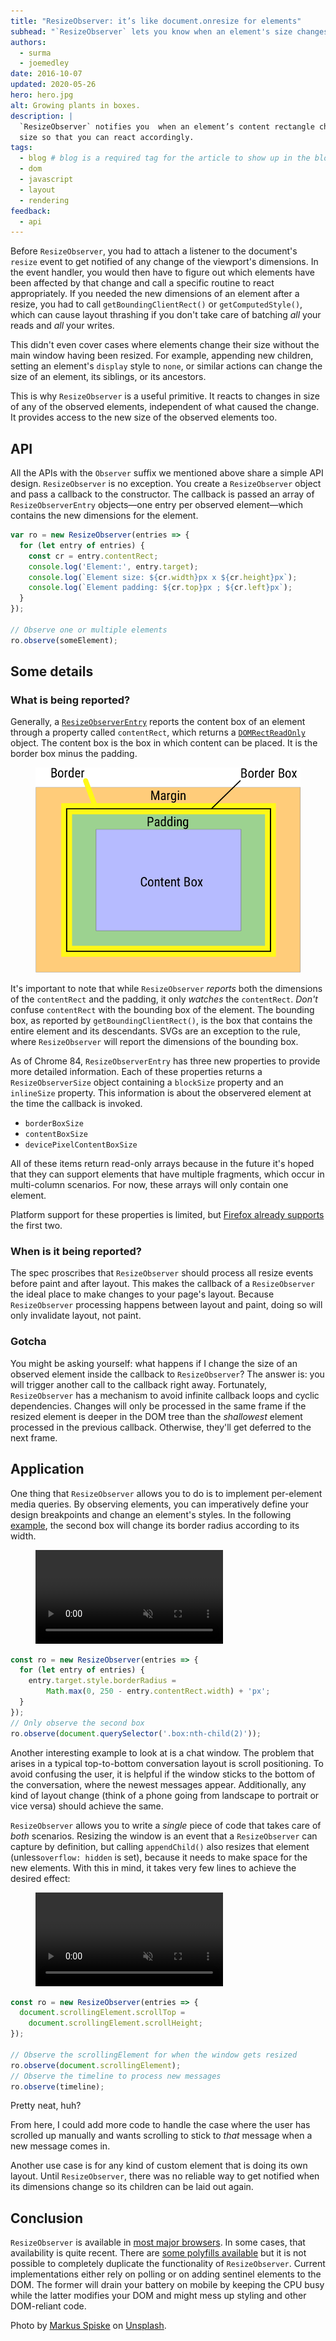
 ```yaml
---
title: "ResizeObserver: it’s like document.onresize for elements"
subhead: "`ResizeObserver` lets you know when an element's size changes."
authors:
  - surma
  - joemedley
date: 2016-10-07
updated: 2020-05-26
hero: hero.jpg
alt: Growing plants in boxes.
description: |
  `ResizeObserver` notifies you  when an element’s content rectangle changes
  size so that you can react accordingly.
tags:
  - blog # blog is a required tag for the article to show up in the blog.
  - dom
  - javascript
  - layout
  - rendering
feedback:
  - api
---
```


Before `ResizeObserver`, you had to attach a listener to the document's `resize`
event to get notified of any change of the viewport's dimensions. In the event
handler, you would then have to figure out which elements have been affected by
that change and call a specific routine to react appropriately. If you needed
the new dimensions of an element after a resize, you had to call
`getBoundingClientRect()` or `getComputedStyle()`, which can cause layout
thrashing if you don't take care of batching *all* your reads and *all* your
writes.

This didn't even cover cases where elements change their size without the main
window having been resized. For example, appending new children, setting an
element's `display` style to `none`, or similar actions can change the size of
an element, its siblings, or its ancestors.

This is why `ResizeObserver` is a useful primitive. It reacts to changes in
size of any of the observed elements, independent of what caused the change.
It provides access to the new size of the observed elements too.

## API

All the APIs with the `Observer` suffix we mentioned above share a simple API
design. `ResizeObserver` is no exception. You create a `ResizeObserver` object
and pass a callback to the constructor. The callback is passed an array of
`ResizeObserverEntry` objects—one entry per observed element—which
contains the new dimensions for the element.

```js
var ro = new ResizeObserver(entries => {
  for (let entry of entries) {
    const cr = entry.contentRect;
    console.log('Element:', entry.target);
    console.log(`Element size: ${cr.width}px x ${cr.height}px`);
    console.log(`Element padding: ${cr.top}px ; ${cr.left}px`);
  }
});

// Observe one or multiple elements
ro.observe(someElement);
```

## Some details

### What is being reported?

Generally, a
[`ResizeObserverEntry`](https://developer.mozilla.org/en-US/docs/Web/API/ResizeObserverEntry)
reports the content box of an element through a property called
`contentRect`, which returns a
[`DOMRectReadOnly`](https://developer.mozilla.org/en-US/docs/Web/API/DOMRectReadOnly)
object. The content box is the box in which content can be placed. It is
the border box minus the padding.

<figure class="w-figure">
  <img src="./contentbox.png" 
       alt="A diagram of the CSS box model.">
</figure>

It's important to note that while `ResizeObserver` *reports* both the dimensions
of the `contentRect` and the padding, it only *watches* the `contentRect`.
*Don't* confuse `contentRect` with the bounding box of the element. The bounding
box, as reported by `getBoundingClientRect()`, is the box that contains the
entire element and its descendants. SVGs are an exception to the rule, where
`ResizeObserver` will report the dimensions of the bounding box.

As of Chrome 84, `ResizeObserverEntry` has three new properties to provide more
detailed information. Each of these properties returns a `ResizeObserverSize`
object containing a `blockSize` property and an `inlineSize` property. This
information is about the observered element at the time the callback is invoked.

* `borderBoxSize`
* `contentBoxSize`
* `devicePixelContentBoxSize`

All of these items return read-only arrays because in the future it's hoped that
they can support elements that have multiple fragments, which occur in
multi-column scenarios. For now, these arrays will only contain one element.

Platform support for these properties is limited, but [Firefox already
supports](https://developer.mozilla.org/en-US/docs/Web/API/ResizeObserverEntry#Browser_compatibility)
the first two.

### When is it being reported?

The spec proscribes that `ResizeObserver` should process all resize events
before paint and after layout. This makes the callback of a `ResizeObserver` the
ideal place to make changes to your page's layout. Because `ResizeObserver`
processing happens between layout and paint, doing so will only invalidate
layout, not paint.

### Gotcha

You might be asking yourself: what happens if I change the size of an observed
element inside the callback to `ResizeObserver`? The answer is: you will trigger
another call to the callback right away. Fortunately, `ResizeObserver` has a
mechanism to avoid infinite callback loops and cyclic dependencies. Changes will
only be processed in the same frame if the resized element is deeper in the DOM
tree than the *shallowest* element processed in the previous callback.
Otherwise, they'll get deferred to the next frame.

## Application

One thing that `ResizeObserver` allows you to do is to implement per-element
media queries. By observing elements, you can imperatively define your
design breakpoints and change an element's styles. In the following
[example](https://googlechrome.github.io/samples/resizeobserver/), the second box
will change its border radius according to its width.

<figure class="w-figure">
  <video controls autoplay loop muted class="w-screenshot">
    <source src="https://storage.googleapis.com/webfundamentals-assets/resizeobserver/elem-mq_vp8.webm"
            type="video/webm; codecs=vp8">
    <source src="https://storage.googleapis.com/webfundamentals-assets/resizeobserver/elem-mq_x264.mp4"
            type="video/mp4; codecs=h264">
  </video>
</figure>

```js
const ro = new ResizeObserver(entries => {
  for (let entry of entries) {
    entry.target.style.borderRadius = 
        Math.max(0, 250 - entry.contentRect.width) + 'px';
  }
});
// Only observe the second box
ro.observe(document.querySelector('.box:nth-child(2)'));
```

Another interesting example to look at is a chat window. The problem that arises
in a typical top-to-bottom conversation layout is scroll positioning. To avoid
confusing the user, it is helpful if the window sticks to the bottom of the
conversation, where the newest messages appear. Additionally, any kind of layout
change (think of a phone going from landscape to portrait or vice versa) should
achieve the same.

`ResizeObserver` allows you to write a *single* piece of code that takes care of
*both* scenarios. Resizing the window is an event that a `ResizeObserver` can
capture by definition, but calling `appendChild()` also resizes that element
(unless`overflow: hidden` is set), because it needs to make space for the new
elements. With this in mind, it takes very few lines to achieve the desired
effect:

<figure class="w-figure">
 <video controls autoplay loop muted class="w-screenshot">
   <source src="https://storage.googleapis.com/webfundamentals-assets/resizeobserver/chat_vp8.webm"
           type="video/webm; codecs=vp8">
   <source src="https://storage.googleapis.com/webfundamentals-assets/resizeobserver/chat_x264.mp4"
           type="video/mp4; codecs=h264">
 </video>
</figure>

```js
const ro = new ResizeObserver(entries => {
  document.scrollingElement.scrollTop =
    document.scrollingElement.scrollHeight;
});

// Observe the scrollingElement for when the window gets resized
ro.observe(document.scrollingElement);
// Observe the timeline to process new messages
ro.observe(timeline);
```

Pretty neat, huh?

From here, I could add more code to handle the case where the user has scrolled
up manually and wants scrolling to stick to *that* message when a new message
comes in.

Another use case is for any kind of custom element that is doing its own layout.
Until `ResizeObserver`, there was no reliable way to get notified when its
dimensions change so its children can be laid out again.

## Conclusion

`ResizeObserver` is available in [most major
browsers](https://developer.mozilla.org/docs/Web/API/ResizeObserver#Browser_compatibility).
In some cases, that availability is quite recent. There are [some polyfills
available](https://github.com/WICG/ResizeObserver/issues/3) but it is not
possible to completely duplicate the functionality of `ResizeObserver`. Current
implementations either rely on polling or on adding sentinel elements to the
DOM. The former will drain your battery on mobile by keeping the CPU busy while
the latter modifies your DOM and might mess up styling and other DOM-reliant
code.

Photo by [Markus
Spiske](https://unsplash.com/@markusspiske?utm_source=unsplash&utm_medium=referral&utm_content=creditCopyText)
on
[Unsplash](https://unsplash.com/s/photos/observe-growth?utm_source=unsplash&utm_medium=referral&utm_content=creditCopyText).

> [What the exercise asks] Going through the listing above, copy out every line that has the string "layout".

> [Answer to this task]
  - layout
`getBoundingClientRect()` or `getComputedStyle()`, which can cause layout
before paint and after layout. This makes the callback of a `ResizeObserver` the
ideal place to make changes to your page's layout. Because `ResizeObserver`
processing happens between layout and paint, doing so will only invalidate
layout, not paint.
in a typical top-to-bottom conversation layout is scroll positioning. To avoid
conversation, where the newest messages appear. Additionally, any kind of layout
Another use case is for any kind of custom element that is doing its own layout.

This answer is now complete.